O prefeito Tuga Angerami (PDT) informou ontem, através de sua assessoria de imprensa, que a administração municipal não pretende instalar uma comissão para estudar o atual sistema de cobrança da Contribuição para a Iluminação Pública (CIP). A proposta era uma iniciativa do secretário municipal de Obras, Leandro Dias Joaquim. “Estamos voltados para a aprovação de projetos importantes para o município, como o convênio com a Fundunesp e o Refis”, afirma a nota.
Na entrevista com o secretário de Obras publicada no último sábado, o Jornal da Cidade interpretou, diante das declarações de Dias, que a conseqüência do estudo poderia resultar numa virtual majoração do atual percentual cobrado na Contribuição para a Iluminação Pública, que hoje é de 5% sobre o valor do boleto distribuído pela Companhia Paulista de Força e Luz (CPFL).
Mas dois dias após a publicação da matéria, o prefeito Tuga Angerami afirmou, em nota distribuída à imprensa, que sua administração não vai alterar o atual sistema de cobrança da CIP.
“O déficit deixado pela arrecadação da CIP é uma realidade, mas estudar um aumento nos valores da contribuição é uma opinião do secretário que não condiz com a da administração”, diz o prefeito. Atualmente, o valor da conta de luz mensal da prefeitura é de R$ 430 mil.
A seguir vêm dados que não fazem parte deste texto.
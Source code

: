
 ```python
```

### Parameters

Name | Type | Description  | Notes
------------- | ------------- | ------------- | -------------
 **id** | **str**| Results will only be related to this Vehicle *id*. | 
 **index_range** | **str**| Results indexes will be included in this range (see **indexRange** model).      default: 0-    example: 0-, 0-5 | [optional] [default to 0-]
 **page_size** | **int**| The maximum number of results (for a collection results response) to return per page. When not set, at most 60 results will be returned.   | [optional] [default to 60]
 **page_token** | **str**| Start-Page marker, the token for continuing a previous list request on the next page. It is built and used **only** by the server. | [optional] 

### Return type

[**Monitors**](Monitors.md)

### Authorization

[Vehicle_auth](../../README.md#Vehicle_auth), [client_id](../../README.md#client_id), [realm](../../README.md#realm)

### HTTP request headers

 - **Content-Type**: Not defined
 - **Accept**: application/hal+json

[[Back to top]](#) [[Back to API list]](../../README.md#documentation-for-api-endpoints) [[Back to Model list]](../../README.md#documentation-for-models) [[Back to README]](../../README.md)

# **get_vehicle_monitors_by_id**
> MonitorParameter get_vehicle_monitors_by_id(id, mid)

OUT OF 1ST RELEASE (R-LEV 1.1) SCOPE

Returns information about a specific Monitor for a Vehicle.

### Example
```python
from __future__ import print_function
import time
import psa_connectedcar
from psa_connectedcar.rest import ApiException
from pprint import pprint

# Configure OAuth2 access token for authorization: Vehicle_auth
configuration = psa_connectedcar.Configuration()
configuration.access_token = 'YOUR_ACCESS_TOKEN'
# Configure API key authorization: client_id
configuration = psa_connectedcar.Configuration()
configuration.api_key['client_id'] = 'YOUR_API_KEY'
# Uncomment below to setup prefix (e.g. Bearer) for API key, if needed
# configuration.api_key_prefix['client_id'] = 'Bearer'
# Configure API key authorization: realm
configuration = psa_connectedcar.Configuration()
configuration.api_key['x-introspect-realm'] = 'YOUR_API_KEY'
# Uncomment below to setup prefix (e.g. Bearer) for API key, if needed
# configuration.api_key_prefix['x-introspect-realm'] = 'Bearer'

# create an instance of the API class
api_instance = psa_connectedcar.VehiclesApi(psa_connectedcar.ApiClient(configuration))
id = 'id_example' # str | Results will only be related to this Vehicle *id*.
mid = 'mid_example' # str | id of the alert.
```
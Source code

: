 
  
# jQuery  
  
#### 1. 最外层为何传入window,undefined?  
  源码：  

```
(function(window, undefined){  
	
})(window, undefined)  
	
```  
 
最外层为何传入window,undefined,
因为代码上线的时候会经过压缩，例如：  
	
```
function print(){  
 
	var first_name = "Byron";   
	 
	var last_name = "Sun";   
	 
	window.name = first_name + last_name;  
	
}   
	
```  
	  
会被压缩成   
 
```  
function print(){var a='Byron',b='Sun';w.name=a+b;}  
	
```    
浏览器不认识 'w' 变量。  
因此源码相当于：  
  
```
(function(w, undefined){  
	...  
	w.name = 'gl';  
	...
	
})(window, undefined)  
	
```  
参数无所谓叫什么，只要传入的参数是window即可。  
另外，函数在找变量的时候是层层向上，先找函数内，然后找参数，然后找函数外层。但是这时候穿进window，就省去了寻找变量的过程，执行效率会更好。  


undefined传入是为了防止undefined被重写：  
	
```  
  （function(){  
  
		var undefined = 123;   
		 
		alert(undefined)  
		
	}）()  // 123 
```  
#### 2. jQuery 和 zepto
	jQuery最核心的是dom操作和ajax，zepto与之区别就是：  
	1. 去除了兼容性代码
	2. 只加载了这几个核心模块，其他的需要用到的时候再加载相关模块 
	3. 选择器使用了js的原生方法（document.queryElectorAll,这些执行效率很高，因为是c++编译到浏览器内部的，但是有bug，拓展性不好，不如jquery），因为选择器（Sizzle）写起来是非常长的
A CIP arrecada, em média, R$ 280 mil ao mês.
Na avaliação de Tuga, o projeto do refinanciamento fiscal (Refis) e o convênio com a Fundunesp, que já tramitam na Câmara Municipal, vão proporcionar um “aporte financeiro considerável” para a cidade.
Ainda na opinião dele, as propostas, se aprovadas, devem resgatar os contribuintes inadimplentes, dando a eles a oportunidade de saldar seus compromissos com o Poder Público. “Considero duas alternativas adequadas e justas para não aumentar o imposto daqueles que já pagam em dia”.